#### Task item
Each line from the start of the entries through the line that contains "<li>Execute o SudokuGenerator.py" should be output exactly, please.

#### Data for the task
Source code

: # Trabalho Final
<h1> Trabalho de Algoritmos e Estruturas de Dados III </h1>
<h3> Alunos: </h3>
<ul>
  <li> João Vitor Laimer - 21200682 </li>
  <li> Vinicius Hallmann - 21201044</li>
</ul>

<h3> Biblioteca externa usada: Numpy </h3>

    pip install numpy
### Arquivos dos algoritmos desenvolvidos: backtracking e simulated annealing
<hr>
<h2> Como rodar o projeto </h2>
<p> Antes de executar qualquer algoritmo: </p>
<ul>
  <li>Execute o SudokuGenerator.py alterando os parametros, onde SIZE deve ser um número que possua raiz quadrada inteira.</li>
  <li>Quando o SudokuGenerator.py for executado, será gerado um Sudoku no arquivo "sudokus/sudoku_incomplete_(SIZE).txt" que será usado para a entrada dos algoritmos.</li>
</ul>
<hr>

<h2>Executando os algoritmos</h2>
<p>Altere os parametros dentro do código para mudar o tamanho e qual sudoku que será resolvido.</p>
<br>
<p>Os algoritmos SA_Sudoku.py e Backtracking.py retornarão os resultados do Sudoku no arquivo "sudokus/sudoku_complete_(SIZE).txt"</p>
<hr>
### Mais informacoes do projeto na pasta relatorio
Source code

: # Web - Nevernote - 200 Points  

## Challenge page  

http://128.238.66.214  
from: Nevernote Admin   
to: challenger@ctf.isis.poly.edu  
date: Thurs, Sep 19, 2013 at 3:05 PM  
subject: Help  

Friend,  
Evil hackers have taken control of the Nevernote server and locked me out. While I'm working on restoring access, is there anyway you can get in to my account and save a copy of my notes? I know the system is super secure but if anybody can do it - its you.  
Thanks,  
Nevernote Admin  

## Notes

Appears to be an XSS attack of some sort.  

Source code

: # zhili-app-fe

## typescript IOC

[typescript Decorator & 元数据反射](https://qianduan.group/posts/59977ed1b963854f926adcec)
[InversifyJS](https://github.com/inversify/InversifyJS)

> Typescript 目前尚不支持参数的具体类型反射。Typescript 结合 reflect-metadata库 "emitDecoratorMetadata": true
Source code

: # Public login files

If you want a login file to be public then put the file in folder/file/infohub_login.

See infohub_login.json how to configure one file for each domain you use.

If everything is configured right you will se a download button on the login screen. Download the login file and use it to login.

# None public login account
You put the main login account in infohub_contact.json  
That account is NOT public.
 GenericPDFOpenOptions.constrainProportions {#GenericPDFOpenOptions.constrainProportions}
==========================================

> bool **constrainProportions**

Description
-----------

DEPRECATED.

#### The completed task
Source code

: # Trabalho Final
<h1> Trabalho de Algoritmos e Estruturas de Dados III </h1>
<h3> Alunos: </h3>
<ul>
  <li> João Vitor Laimer - 21200682 </li>
  <li> Vinicius Hallmann - 21201044</li>
</ul>

<h3> Biblioteca externa usada: Numpy </h3>

    pip install numpy
### Arquivos dos algoritmos desenvolvidos: backtracking e simulated annealing
<hr>
<h2> Como rodar o projeto </h2>
<p> Antes de executar qualquer algoritmo: </p>
<ul>
  <li>Execute o SudokuGenerator.py alterando os parametros, onde SIZE deve ser um número que possua raiz quadrada inteira.</li>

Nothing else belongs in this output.